Too often the conversation about cultural flows across color lines devolves into a useless debate about appropriation versus appreciation, a reductive rhetoric that misses the point when people of color are not only replaced, but also rendered invisible. There is no dearth of guides and how-tos in cyberspace that define cultural appropriation with a negative connotationas the “selecting of certain aspects of a culture, ignoring their original significance, for the purpose of belittling it as a trend.” Appreciation, on the other hand, is positioned as the superior choice, since it involves “honoring and respecting another culture and its practices, as a way to gain knowledge and understanding.”
What these definitions miss entirely is that “culture” is not something material that exists separate from actual human beings. Quite the opposite, the social mechanism by which a culture becomes appropriated relies on a simple truth—that Whiteness, and White womanhood in particular, need constant care and feeding to survive. 

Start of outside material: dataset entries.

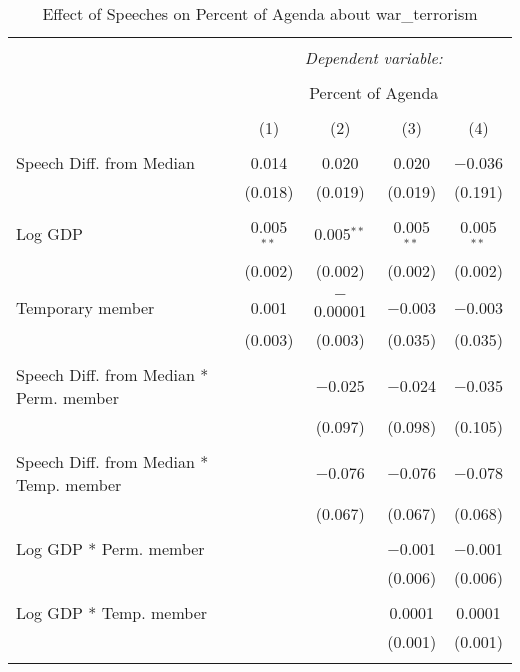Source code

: 
\begin{table}[!htbp] \centering 
  \caption{Effect of Speeches on Percent of Agenda about war_terrorism} 
  \label{} 
\begin{tabular}{@{\extracolsep{5pt}}lcccc} 
\\[-1.8ex]\hline 
\hline \\[-1.8ex] 
 & \multicolumn{4}{c}{\textit{Dependent variable:}} \\ 
\cline{2-5} 
\\[-1.8ex] & \multicolumn{4}{c}{Percent of Agenda} \\ 
\\[-1.8ex] & (1) & (2) & (3) & (4)\\ 
\hline \\[-1.8ex] 
 Speech Diff. from Median & 0.014 & 0.020 & 0.020 & $-$0.036 \\ 
  & (0.018) & (0.019) & (0.019) & (0.191) \\ 
  & & & & \\ 
 Log GDP & 0.005$^{**}$ & 0.005$^{**}$ & 0.005$^{**}$ & 0.005$^{**}$ \\ 
  & (0.002) & (0.002) & (0.002) & (0.002) \\ 
  & & & & \\ 
 Temporary member & 0.001 & $-$0.00001 & $-$0.003 & $-$0.003 \\ 
  & (0.003) & (0.003) & (0.035) & (0.035) \\ 
  & & & & \\ 
 Speech Diff. from Median * Perm. member &  & $-$0.025 & $-$0.024 & $-$0.035 \\ 
  &  & (0.097) & (0.098) & (0.105) \\ 
  & & & & \\ 
 Speech Diff. from Median * Temp. member &  & $-$0.076 & $-$0.076 & $-$0.078 \\ 
  &  & (0.067) & (0.067) & (0.068) \\ 
  & & & & \\ 
 Log GDP * Perm. member &  &  & $-$0.001 & $-$0.001 \\ 
  &  &  & (0.006) & (0.006) \\ 
  & & & & \\ 
 Log GDP * Temp. member &  &  & 0.0001 & 0.0001 \\ 
  &  &  & (0.001) & (0.001) \\ 
  & & & & \\ 

\end{tabular}
\end{table}
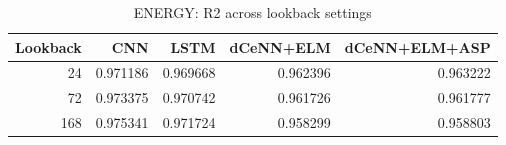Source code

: \begin{table}
\caption{ENERGY: R2 across lookback settings}
\begin{tabular}{rrrrr}
\toprule
Lookback & CNN & LSTM & dCeNN+ELM & dCeNN+ELM+ASP \\
\midrule
24 & 0.971186 & 0.969668 & 0.962396 & 0.963222 \\
72 & 0.973375 & 0.970742 & 0.961726 & 0.961777 \\
168 & 0.975341 & 0.971724 & 0.958299 & 0.958803 \\
\bottomrule
\end{tabular}
\end{table}
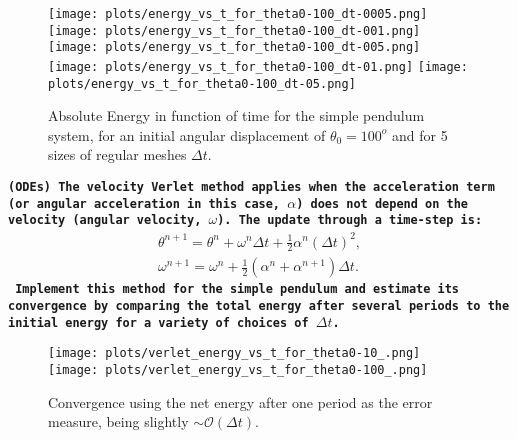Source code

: \documentclass[12pt]{article}
\newcounter{question}[section]
\newcommand{\question}[2] {\vspace{.25in} \fbox{#1} #2 \vspace{.10in}}
\begin{document}
\begin{figure} [ht]
\begin{center}
\texttt{[image: plots/energy\_vs\_t\_for\_theta0-100\_dt-0005.png]} 
\texttt{[image: plots/energy\_vs\_t\_for\_theta0-100\_dt-001.png]} 
\texttt{[image: plots/energy\_vs\_t\_for\_theta0-100\_dt-005.png]} 
\texttt{[image: plots/energy\_vs\_t\_for\_theta0-100\_dt-01.png]} 
\texttt{[image: plots/energy\_vs\_t\_for\_theta0-100\_dt-05.png]} 
\caption{Absolute Energy in function of time for the simple pendulum system, for an initial angular displacement of $\theta_0=100^o$ and for 5 sizes of regular meshes $\Delta t$.}
\label{f4}
\end{center}
\end{figure}

\quad

\newpage



{\color{MidnightBlue}
\question{Q.3}{\texttt{{\bf(ODEs)} {\bf The velocity Verlet method applies when the acceleration term (or angular acceleration in this case, $\alpha$) does not depend on the velocity (angular velocity, $\omega$). The update through a time-step is:
\begin{eqnarray}
 \theta^{n+1} = \theta^n+ \omega^n \Delta t + \frac{1}{2} \alpha^n (\Delta t)^2,\\
\omega^{n+1} = \omega^n + \frac{1}{2} (\alpha^n + \alpha^{n+1})\Delta t.
\end{eqnarray}
Implement this method for the simple pendulum and estimate its convergence by comparing the total energy after several periods to the initial energy for a variety of choices of $\Delta t$.
}}}}

\quad

\begin{figure} [ht!]
\begin{center}
\texttt{[image: plots/verlet\_energy\_vs\_t\_for\_theta0-10\_.png]} 
\texttt{[image: plots/verlet\_energy\_vs\_t\_for\_theta0-100\_.png]} 
\caption{Convergence using the net energy after one period as the error measure, being slightly $\sim \mathcal{O}(\Delta t)$.}
\label{f5}
\end{center}
\end{figure}
\end{document}
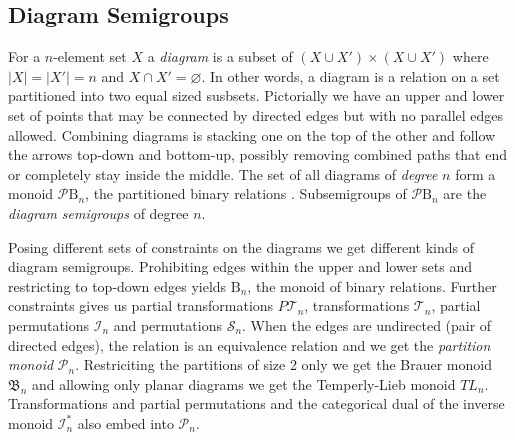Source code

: \documentclass{amsart}
\newcommand{\BinRel}{\text{B}}
\newcommand{\InvMon}{\mathcal I}
\newcommand{\DualInvMon}{{\mathcal I}^*}
\newcommand{\FullTrans}{\mathcal T}
\newcommand{\Symmetric}{\mathcal S}
\newcommand{\Brauer}{\mathfrak B}
\newcommand{\Partition}{\mathcal P}
\newcommand{\todo}[1]{ \textsf{\color{red}{[TODO:  #1 ]}}}
\begin{document}
\subsection{Diagram Semigroups}

For a $n$-element set $X$ a \emph{diagram} is a subset of $(X\cup X')\times (X\cup X')$ where $|X|=|X'|=n$ and $X\cap X'=\varnothing$.
In other words, a diagram is a relation on a set partitioned into two equal sized susbsets.
Pictorially we have an upper and lower set of points that may be connected by directed edges but with no parallel edges allowed.
Combining diagrams is stacking one on the top of the other and follow the arrows top-down and bottom-up, possibly removing combined paths that end or completely stay inside the middle. \todo{This isn't very precise, is it?}
The set of all diagrams of \emph{degree} $n$ form a monoid $\Partition\BinRel_n$, the partitioned binary relations \cite{PartBinRel2013}. Subsemigroups of $\Partition\BinRel_n$ are the \emph{diagram semigroups} of degree $n$.

Posing different sets of constraints on the diagrams we get different kinds of diagram semigroups.
Prohibiting edges within the upper and lower sets and restricting to top-down edges yields $\BinRel_n$, the monoid of binary relations. Further constraints gives us partial transformations $P\FullTrans_n$, transformations $\FullTrans_n$, partial permutations $\InvMon_n$ and permutations $\Symmetric_n$.
When the edges are undirected (pair of directed edges), the relation is an equivalence relation and we get the \emph{partition monoid} $\Partition_n$.
Restriciting the partitions of size 2 only we get the Brauer monoid $\Brauer_n$ and allowing only planar diagrams we get the Temperly-Lieb monoid $TL_n$.
Transformations and partial permutations and the categorical dual of the inverse monoid $\DualInvMon_n$ also embed into $\Partition_n$.
\todo{Ask JE for quick explanation why $P\FullTrans_n$ does not embed into $\Partition_n$.}
\end{document}
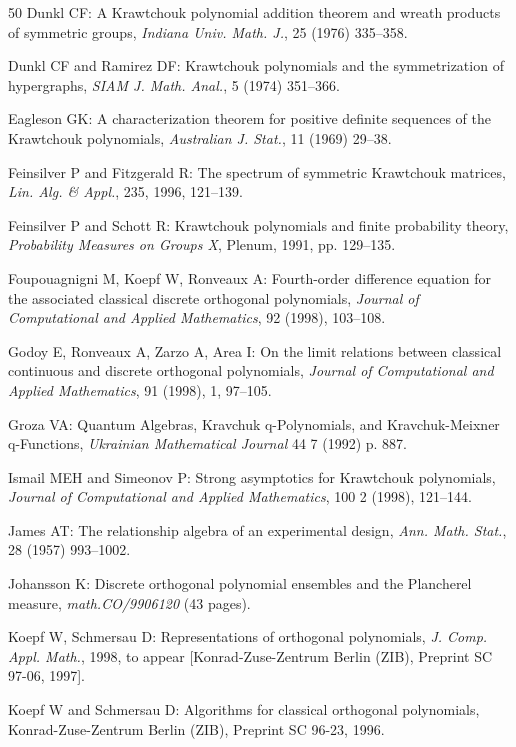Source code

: \begin{thebibliography}{50}
 Dunkl CF: A Krawtchouk polynomial addition theorem and wreath products of symmetric groups, \emph{Indiana Univ. Math. J.}, 25 (1976) 335--358.

 Dunkl CF and Ramirez DF: Krawtchouk polynomials and the symmetrization of hypergraphs, \emph{SIAM J. Math. Anal.}, 5 (1974) 351--366.

 Eagleson GK: A characterization theorem for positive definite sequences of the Krawtchouk polynomials, \emph{Australian J. Stat.}, 11 (1969) 29--38.

 Feinsilver P and Fitzgerald R: The spectrum of symmetric Krawtchouk matrices, \emph{Lin. Alg. \& Appl.}, 235, 1996, 121--139.

 Feinsilver P and Schott R: Krawtchouk polynomials and finite probability theory, \emph{Probability Measures on Groups X}, Plenum, 1991, pp. 129--135.

 Foupouagnigni M, Koepf W, Ronveaux A: Fourth-order difference equation for the associated classical discrete orthogonal polynomials, \emph{Journal of Computational and Applied Mathematics}, 92 (1998), 103--108.

 Godoy E, Ronveaux A, Zarzo A, Area I: On the limit relations between classical continuous and discrete orthogonal polynomials, \emph{Journal of Computational and Applied Mathematics}, 91 (1998), 1, 97--105.

 Groza VA: Quantum Algebras, Kravchuk q-Polynomials, and Kravchuk-Meixner q-Functions, \emph{Ukrainian Mathematical Journal} 44 7 (1992) p. 887.

 Ismail MEH and Simeonov P: Strong asymptotics for Krawtchouk polynomials, \emph{Journal of Computational and Applied Mathematics}, 100 2 (1998), 121--144.

 James AT: The relationship algebra of an experimental design, \emph{Ann. Math. Stat.}, 28 (1957) 993--1002.

 Johansson K: Discrete orthogonal polynomial ensembles and the Plancherel measure, \emph{math.CO/9906120} (43 pages).

 Koepf W, Schmersau D: Representations of orthogonal polynomials, \emph{J. Comp. Appl. Math.}, 1998, to appear [Konrad-Zuse-Zentrum Berlin (ZIB), Preprint SC 97-06, 1997].

 Koepf W and Schmersau D: Algorithms for classical orthogonal polynomials, Konrad-Zuse-Zentrum Berlin (ZIB), Preprint SC 96-23, 1996.


\end{thebibliography}
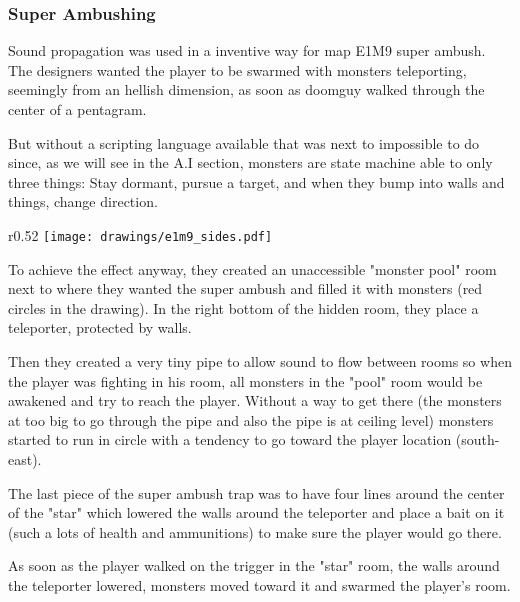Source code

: \subsubsection{Super Ambushing}
Sound propagation was used in a inventive way for map E1M9 super ambush.  The designers wanted the player to be swarmed with monsters teleporting, seemingly from an hellish dimension, as soon as doomguy walked through the center of a pentagram.\\
\par
 But without a scripting language available that was next to impossible to do since, as we will see in the A.I section, monsters are state machine able to only three things: Stay dormant, pursue a target, and when they bump into walls and things, change direction.\\
\par
\begin{wrapfigure}[24]{r}{0.52\textwidth}
\centering
\texttt{[image: drawings/e1m9\_sides.pdf]}
\end{wrapfigure}

\par

To achieve the effect anyway, they created an unaccessible "monster pool" room next to where they wanted the super ambush and filled it with monsters (red circles in the drawing). In the right bottom of the hidden room, they place a teleporter, protected by walls.\\
\par
Then they created a very tiny pipe to allow sound to flow between rooms so when the player was fighting in his room, all monsters in the "pool" room would be awakened and try to reach the player. Without a way to get there (the monsters at too big to go through the pipe and also the pipe is at ceiling level) monsters started to run in circle with a tendency to go toward the player location (south-east).\\
\par
The last piece of the super ambush trap was to have four lines around the center of the "star" which lowered the walls around the teleporter and place a bait on it (such a lots of health and ammunitions) to make sure the player would go there.\\
\par

As soon as the player walked on the trigger in the "star" room, the walls around the teleporter lowered, monsters moved toward it and swarmed the player's room. \\
\par
{}







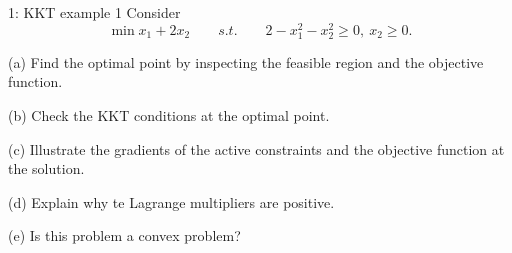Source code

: 
\begin{problem}{1: KKT example 1}
Consider
\[
  \min x_1 + 2x_2 \qquad s.t. \qquad 2 - x_1^2-x_2^2 \geq 0 ,\ x_2 \geq 0
.\] 

(a) Find the optimal point by inspecting the feasible region and the objective function.

\medskip

(b) Check the KKT conditions at the optimal point.

\medskip

(c) Illustrate the gradients of the active constraints and the objective function at the solution. 

\medskip

(d) Explain why te Lagrange multipliers are positive. 

\medskip

(e) Is this problem a convex problem? 

\end{problem}


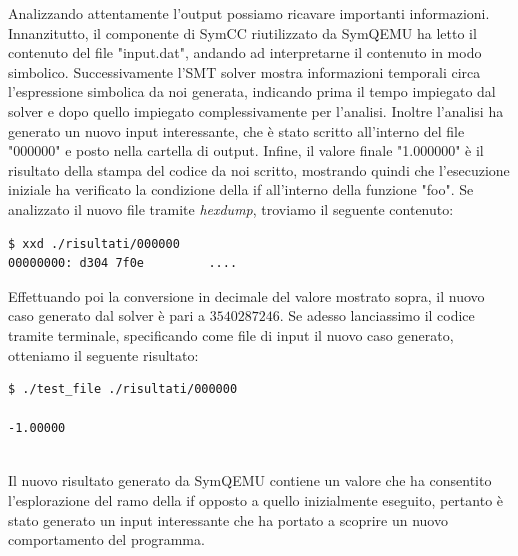\documentclass[Lau, oneside]{sapthesis}%
\begin{document}
\newpage
Analizzando attentamente l'output possiamo ricavare importanti informazioni.
\newline \newline
Innanzitutto, il componente di SymCC riutilizzato da SymQEMU  ha letto il contenuto del file "input.dat", andando ad interpretarne il contenuto in modo simbolico.
\newline
Successivamente l'SMT solver mostra informazioni temporali circa l'espressione simbolica da noi generata, indicando prima il tempo impiegato dal solver e dopo quello impiegato complessivamente per l'analisi.
\newline
Inoltre l'analisi ha generato un nuovo input interessante, che è stato scritto all'interno del file "000000" e posto nella cartella di output.
\newline
Infine, il valore finale "1.000000" è il risultato della stampa del codice da noi scritto, mostrando quindi che l'esecuzione iniziale ha verificato la condizione della if all'interno della funzione "foo".
\newline \newline 
Se analizzato il nuovo file tramite \textit{hexdump}, troviamo il seguente contenuto:
\begin{lstlisting}[xleftmargin=0\textwidth, language=bash]
$ xxd ./risultati/000000
00000000: d304 7f0e         ....
\end{lstlisting}
Effettuando poi la conversione in decimale del valore mostrato sopra, il nuovo caso generato dal solver è pari a $3540287246$.
\newline \newline
Se adesso lanciassimo il codice tramite terminale, specificando come file di input il nuovo caso generato, otteniamo il seguente risultato:
\begin{lstlisting}[xleftmargin=0\textwidth, language=bash]
$ ./test_file ./risultati/000000

-1.00000
\end{lstlisting}
\ \\
Il nuovo risultato generato da SymQEMU contiene un valore che ha consentito l'esplorazione del ramo della if opposto a quello inizialmente eseguito, pertanto è stato generato un input interessante che ha portato a scoprire un nuovo comportamento del programma.








\newpage
\end{document}
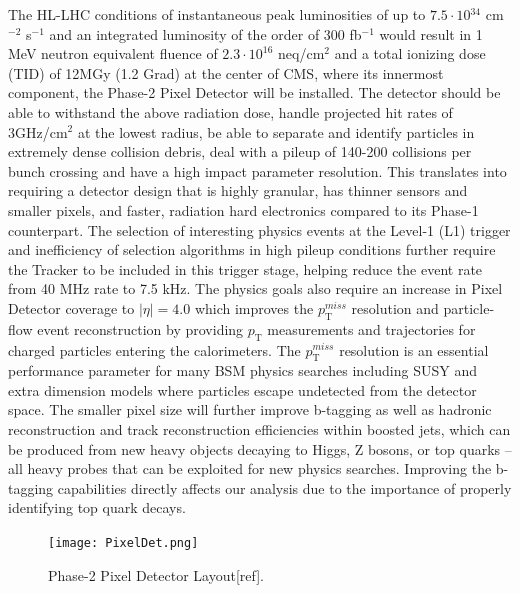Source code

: The HL-LHC conditions of instantaneous peak luminosities of up to $7.5\cdot{10}{^34}$ cm$^{-2}$ s$^{-1}$ and an integrated luminosity of the order of 300 fb$^{-1}$ would result in 1 MeV neutron equivalent fluence of $2.3\cdot{10}^{16}$ neq/cm$^2$ and a total ionizing dose (TID) of 12MGy (1.2 Grad) at the center of CMS, where its innermost component, the Phase-2 Pixel Detector will be installed. The detector should be able to withstand the above radiation dose, handle projected hit rates of 3GHz/cm$^2$ at the lowest radius, be able to separate and identify particles in extremely dense collision debris, deal with a pileup of 140-200 collisions per bunch crossing and have a high impact parameter resolution. This translates into requiring a detector design that is highly granular, has thinner sensors and smaller pixels, and faster, radiation hard electronics compared to its Phase-1 counterpart. The selection of interesting physics events at the Level-1 (L1) trigger and inefficiency of selection algorithms in high pileup conditions further require the Tracker to be included in this trigger stage, helping reduce the event rate from 40 MHz rate to 7.5 kHz. The physics goals also require an increase in Pixel Detector coverage to $|\eta| = 4.0$ which improves the $p_{\text{T}}^{miss}$ resolution and particle-flow event reconstruction by providing $p_\text{T}$ measurements and trajectories for charged particles entering the calorimeters. The $p_{\text{T}}^{miss}$ resolution is an essential performance parameter for many BSM physics searches including SUSY and extra dimension models where particles escape undetected from the detector space. The smaller pixel size will further improve b-tagging as well as hadronic reconstruction and track reconstruction efficiencies within boosted jets, which can be produced from new heavy objects decaying to Higgs, Z bosons, or top quarks -- all heavy probes that can be exploited for new physics searches. Improving the b-tagging capabilities directly affects our analysis due to the importance of properly identifying top quark decays.\\

\begin{figure}[H]
\begin{center}
\texttt{[image: PixelDet.png]} 
\caption{Phase-2 Pixel Detector Layout[ref].}
\label{PixelDet} 
\end{center}
\end{figure}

Rumya Puchta, ‘Yoga and the Maintenance of White Womanhood‘ on Namaste Nation

For months that moment has left me wondering—what is Grace in the face of indignity and injustice?
Is it abdication?
Is it apathy?
Or it is action?

Rumya Puchta, ‘On Yoga and White Public Spaces

While getting lost in the internet I stumbled over this interview with Lasara Firefox Allen, focusing on their book Jailbreaking the Goddess.

From Misha Magdalene, on Outside the Charmed Circle on Patheos Pagan, an article on ‘The Unbearable Whiteness of Being Pagan‘.

Brandy Williams, author of The Woman Magician (a book I dearly want to read!), wrote a few articles about the term and usage of ‘black magic’. Here is her shorter post on Patheos, and the longer (much longer) piece on her own website.

Jumping off from there to an article by Shannon Barber: ‘Black Magic, Black Heart, Black Skin: Decolonizing White Witchcraft‘. A line that stood out to me was, ‘I will not be held in the sunshine when what I need is moonlight.

And a final quote:

Soon, nearly everyone could agree that racism was the evil work of people with hate in their hearts — bigots. This was a convenient thing for white Americans to believe. Racism, they could say, was the work of racists. And wherever you looked, there were no racists: only good men like Wallace, minding the welfare of their black fellow citizens, or the segregationist South Carolina senator Strom Thurmond, defending states’ rights. Racism definitely existed, at some point — no one was out there denying that slavery had happened — but its residue had settled only in the hearts of the most unsavory individuals. Society as a whole didn’t need reform for the sins of a few.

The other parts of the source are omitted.